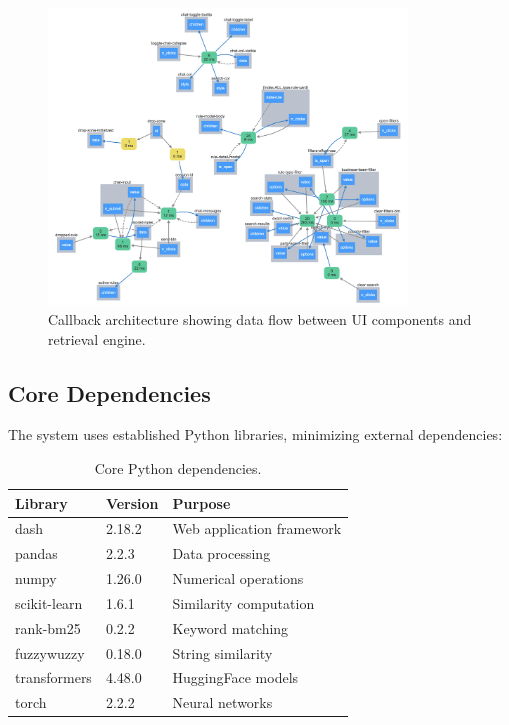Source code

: \begin{figure}[!htbp]
\centering
\includegraphics[width=0.85\textwidth]{Figures/callback_map.png}
\caption{Callback architecture showing data flow between UI components and retrieval engine.}
\label{fig:callback-map}
\end{figure}

\subsection{Core Dependencies}

The system uses established Python libraries, minimizing external dependencies:

\begin{table}[!htbp]
\centering
\small
\begin{tabular}{lll}
\toprule
\textbf{Library} & \textbf{Version} & \textbf{Purpose} \\
\midrule
dash & 2.18.2 & Web application framework \\
pandas & 2.2.3 & Data processing \\
numpy & 1.26.0 & Numerical operations \\
scikit-learn & 1.6.1 & Similarity computation \\
rank-bm25 & 0.2.2 & Keyword matching \\
fuzzywuzzy & 0.18.0 & String similarity \\
transformers & 4.48.0 & HuggingFace models \\
torch & 2.2.2 & Neural networks \\
\bottomrule
\end{tabular}
\caption{Core Python dependencies.}
\label{tab:impl-dependencies}
\end{table}

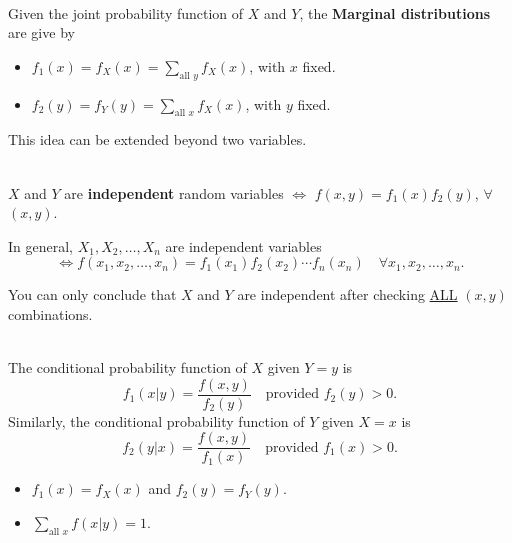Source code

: \begin{definition}
    \phantom{}\\
    Given the joint probability function of $X$ and $Y$, the \textbf{Marginal distributions} are give by
    \begin{itemize}
        \item $f_1(x) = f_X(x) = \displaystyle \sum_{\text{all } y} f_X(x)$, with $x$ fixed.
        \item  $f_2(y) = f_Y(y) = \displaystyle \sum_{\text{all } x} f_X(x)$, with $y$ fixed.
    \end{itemize}
\end{definition}

\begin{remark}
    This idea can be extended beyond two variables.
\end{remark}

\begin{definition}
    \phantom{}\\
    $X$ and $Y$ are \textbf{independent} random variables $\iff$ $f(x, y) = f_1(x)f_2(y)$,
    $\forall$ $(x, y)$.
\end{definition}

In general, $X_1, X_2, \ldots, X_n$ are independent variables \vspace{-3mm}
    \[\iff f(x_1, x_2, \ldots, x_n) = f_1(x_1)f_2(x_2) \cdots f_n(x_n) \quad \forall x_1, x_2, \ldots, x_n.\]

\begin{remark}
    You can only conclude that $X$ and $Y$ are independent after checking \underline{ALL} $(x,y)$ combinations.
\end{remark}

\pagebreak

\begin{definition}
    \phantom{}  \\
    The conditional probability function of $X$ given $Y = y$ is
    \[f_1(x|y) = \frac{f(x, y)}{f_2(y)} \quad \text{provided $f_2(y) > 0$}.\]
    Similarly, the conditional probability function of $Y$ given $X = x$ is
    \[f_2(y|x) = \frac{f(x, y)}{f_1(x)} \quad \text{provided $f_1(x) > 0$}.\]
\end{definition}

\begin{note}
    \phantom{}
    \begin{itemize}
        \item $f_1(x) = f_X(x)$ and $f_2(y) = f_Y(y)$.
        \item $\displaystyle \sum_{\text{all } x} f(x|y) = 1$.
    \end{itemize}
\end{note}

-.-.-

_WHAT THE TASK REQUIRES:_ Find out how many lines in the entries above hold "conditional", then reply with that figure and nothing else.

_SOLUTION FOR THIS EXERCISE:_ 2